• [Prompt]: Filter these entries so that only lines with the word "loader" remain.

• [Dataset items]:
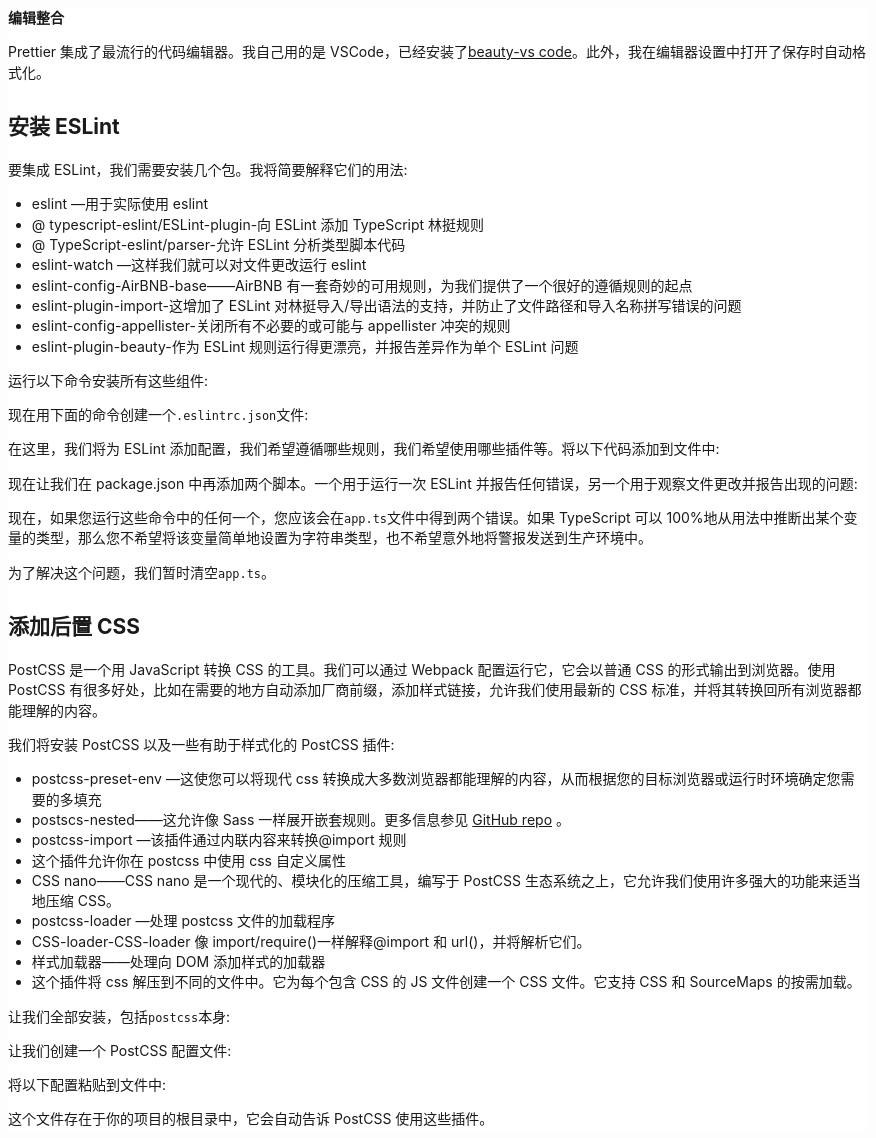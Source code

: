 **编辑整合**

Prettier 集成了最流行的代码编辑器。我自己用的是 VSCode，已经安装了[beauty-vs code](https://marketplace.visualstudio.com/items?itemName=esbenp.prettier-vscode)。此外，我在编辑器设置中打开了保存时自动格式化。

## 安装 ESLint

要集成 ESLint，我们需要安装几个包。我将简要解释它们的用法:

*   eslint —用于实际使用 eslint
*   @ typescript-eslint/ESLint-plugin-向 ESLint 添加 TypeScript 林挺规则
*   @ TypeScript-eslint/parser-允许 ESLint 分析类型脚本代码
*   eslint-watch —这样我们就可以对文件更改运行 eslint
*   eslint-config-AirBNB-base——AirBNB 有一套奇妙的可用规则，为我们提供了一个很好的遵循规则的起点
*   eslint-plugin-import-这增加了 ESLint 对林挺导入/导出语法的支持，并防止了文件路径和导入名称拼写错误的问题
*   eslint-config-appellister-关闭所有不必要的或可能与 appellister 冲突的规则
*   eslint-plugin-beauty-作为 ESLint 规则运行得更漂亮，并报告差异作为单个 ESLint 问题

运行以下命令安装所有这些组件:

现在用下面的命令创建一个`.eslintrc.json`文件:

在这里，我们将为 ESLint 添加配置，我们希望遵循哪些规则，我们希望使用哪些插件等。将以下代码添加到文件中:

现在让我们在 package.json 中再添加两个脚本。一个用于运行一次 ESLint 并报告任何错误，另一个用于观察文件更改并报告出现的问题:

现在，如果您运行这些命令中的任何一个，您应该会在`app.ts`文件中得到两个错误。如果 TypeScript 可以 100%地从用法中推断出某个变量的类型，那么您不希望将该变量简单地设置为字符串类型，也不希望意外地将警报发送到生产环境中。

为了解决这个问题，我们暂时清空`app.ts`。

## 添加后置 CSS

PostCSS 是一个用 JavaScript 转换 CSS 的工具。我们可以通过 Webpack 配置运行它，它会以普通 CSS 的形式输出到浏览器。使用 PostCSS 有很多好处，比如在需要的地方自动添加厂商前缀，添加样式链接，允许我们使用最新的 CSS 标准，并将其转换回所有浏览器都能理解的内容。

我们将安装 PostCSS 以及一些有助于样式化的 PostCSS 插件:

*   postcss-preset-env —这使您可以将现代 css 转换成大多数浏览器都能理解的内容，从而根据您的目标浏览器或运行时环境确定您需要的多填充
*   postscs-nested——这允许像 Sass 一样展开嵌套规则。更多信息参见 [GitHub repo](https://github.com/postcss/postcss-nested) 。
*   postcss-import —该插件通过内联内容来转换@import 规则
*   这个插件允许你在 postcss 中使用 css 自定义属性
*   CSS nano——CSS nano 是一个现代的、模块化的压缩工具，编写于 PostCSS 生态系统之上，它允许我们使用许多强大的功能来适当地压缩 CSS。
*   postcss-loader —处理 postcss 文件的加载程序
*   CSS-loader-CSS-loader 像 import/require()一样解释@import 和 url()，并将解析它们。
*   样式加载器——处理向 DOM 添加样式的加载器
*   这个插件将 css 解压到不同的文件中。它为每个包含 CSS 的 JS 文件创建一个 CSS 文件。它支持 CSS 和 SourceMaps 的按需加载。

让我们全部安装，包括`postcss`本身:

让我们创建一个 PostCSS 配置文件:

将以下配置粘贴到文件中:

这个文件存在于你的项目的根目录中，它会自动告诉 PostCSS 使用这些插件。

• [Answer area]:
*   postcss-loader —处理 postcss 文件的加载程序
*   CSS-loader-CSS-loader 像 import/require()一样解释@import 和 url()，并将解析它们。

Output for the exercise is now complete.